ECLI:NL:RVS:2019:2060
Raad van State
- Vereenvoudigde behandeling
- J. Kramer
- Rechtspraak.nl
Vernietiging van vergunning voor veehouderij op basis van stikstofdepositie en Habitatrichtlijn
Op 5 juni 2019 heeft de Afdeling bestuursrechtspraak van de Raad van State uitspraak gedaan in een zaak tussen de Vereniging Gelderse Natuur en Milieufederatie en het college van gedeputeerde staten van Gelderland. De zaak betreft de vergunning die op 12 april 2016 is verleend aan een veehouderij te Hoenderloo op basis van de Natuurbeschermingswet 1998. De vergunning is verleend onder verwijzing naar het Programma Aanpak Stikstof (PAS), dat sinds 1 juli 2015 van kracht is. De Vereniging Gelderse Natuur en Milieufederatie heeft beroep ingesteld tegen deze vergunning, met als argument dat de vergunning niet kon worden verleend omdat de passende beoordeling die aan het PAS ten grondslag ligt niet voldoet aan de eisen van artikel 6 van de Habitatrichtlijn.
De Afdeling heeft in haar uitspraak van 29 mei 2019, ECLI:NL:RVS:2019:1603, geoordeeld dat de passende beoordeling niet voldoet aan de vereisten van de Habitatrichtlijn. Dit heeft geleid tot de conclusie dat het college de vergunning niet kon verlenen op basis van de bestaande beoordeling. De Afdeling heeft vastgesteld dat het bestreden besluit in strijd is met de artikelen 19e en 19f van de Nbw 1998. De overige beroepsgronden zijn niet besproken, omdat het beroep kennelijk gegrond is.

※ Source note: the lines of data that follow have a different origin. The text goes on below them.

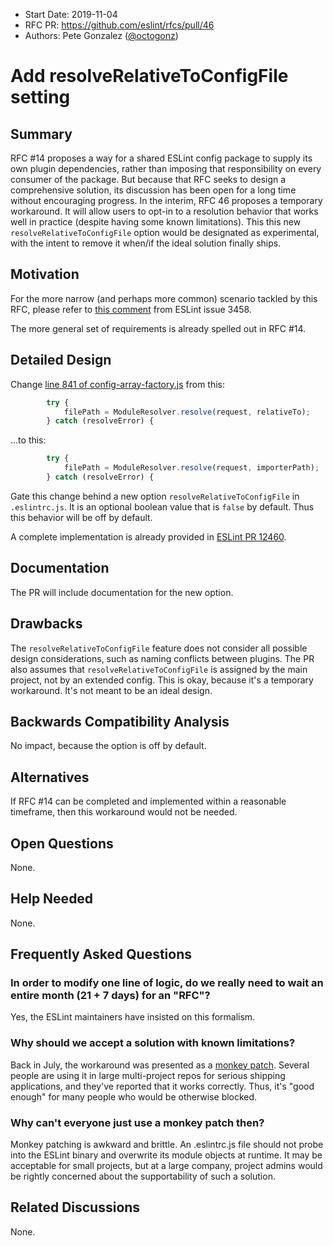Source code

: - Start Date: 2019-11-04
- RFC PR: https://github.com/eslint/rfcs/pull/46
- Authors: Pete Gonzalez ([@octogonz](https://github.com/octogonz))

# Add resolveRelativeToConfigFile setting

## Summary

RFC #14 proposes a way for a shared ESLint config package to supply its own plugin dependencies, rather than
imposing that responsibility on every consumer of the package.  But because that RFC seeks to design a comprehensive
solution, its discussion has been open for a long time without encouraging progress.  In the interim, RFC 46 proposes
a temporary workaround. It will allow users to opt-in to a resolution behavior that works well in practice (despite
having some known limitations).  This this new `resolveRelativeToConfigFile` option would be designated as experimental,
with the intent to remove it when/if the ideal solution finally ships.

## Motivation

For the more narrow (and perhaps more common) scenario tackled by this RFC, please refer to
[this comment](https://github.com/eslint/eslint/issues/3458#issuecomment-516666620) from ESLint issue 3458.

The more general set of requirements is already spelled out in RFC #14.

## Detailed Design

Change [line 841 of config-array-factory.js](
https://github.com/eslint/eslint/blob/586855060afb3201f4752be8820dc85703b523a6/lib/cli-engine/config-array-factory.js#L845)
from this:

```js
        try {
            filePath = ModuleResolver.resolve(request, relativeTo);
        } catch (resolveError) {
```

...to this:

```ts
        try {
            filePath = ModuleResolver.resolve(request, importerPath);
        } catch (resolveError) {
```

Gate this change behind a new option `resolveRelativeToConfigFile` in `.eslintrc.js`.  It is an optional boolean
value that is `false` by default.  Thus this behavior will be off by default.

A complete implementation is already provided in [ESLint PR 12460](https://github.com/eslint/eslint/pull/12460).

## Documentation

The PR will include documentation for the new option.

## Drawbacks

The `resolveRelativeToConfigFile` feature does not consider all possible design considerations, such as naming
conflicts between plugins.  The PR also assumes that `resolveRelativeToConfigFile` is assigned by the main project,
not by an extended config.  This is okay, because it's a temporary workaround.  It's not meant to be an ideal design.

## Backwards Compatibility Analysis

No impact, because the option is off by default.

## Alternatives

If RFC #14 can be completed and implemented within a reasonable timeframe, then this workaround would not be needed.

## Open Questions

None.

## Help Needed

None.

## Frequently Asked Questions

### In order to modify one line of logic, do we really need to wait an entire month (21 + 7 days) for an "RFC"?

Yes, the ESLint maintainers have insisted on this formalism.

### Why should we accept a solution with known limitations?

Back in July, the workaround was presented as a
[monkey patch](https://github.com/eslint/eslint/issues/3458#issuecomment-516716165).
Several people are using it in large multi-project repos for serious shipping applications,
and they've reported that it works correctly.  Thus, it's "good enough" for many people who would be otherwise blocked.

### Why can't everyone just use a monkey patch then?

Monkey patching is awkward and brittle.  An .eslintrc.js file should not probe into the ESLint binary
and overwrite its module objects at runtime.  It may be acceptable for small projects, but at a large company,
project admins would be rightly concerned about the supportability of such a solution.

## Related Discussions

None.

De beslissing van de Afdeling houdt in dat het college van gedeputeerde staten van Gelderland het besluit van 12 april 2016 moet vernietigen en dat het college een nieuw ontwerpbesluit moet opstellen en ter inzage moet leggen. Tevens is bepaald dat het college de kosten van het griffierecht aan de Vereniging Gelderse Natuur en Milieufederatie moet vergoeden.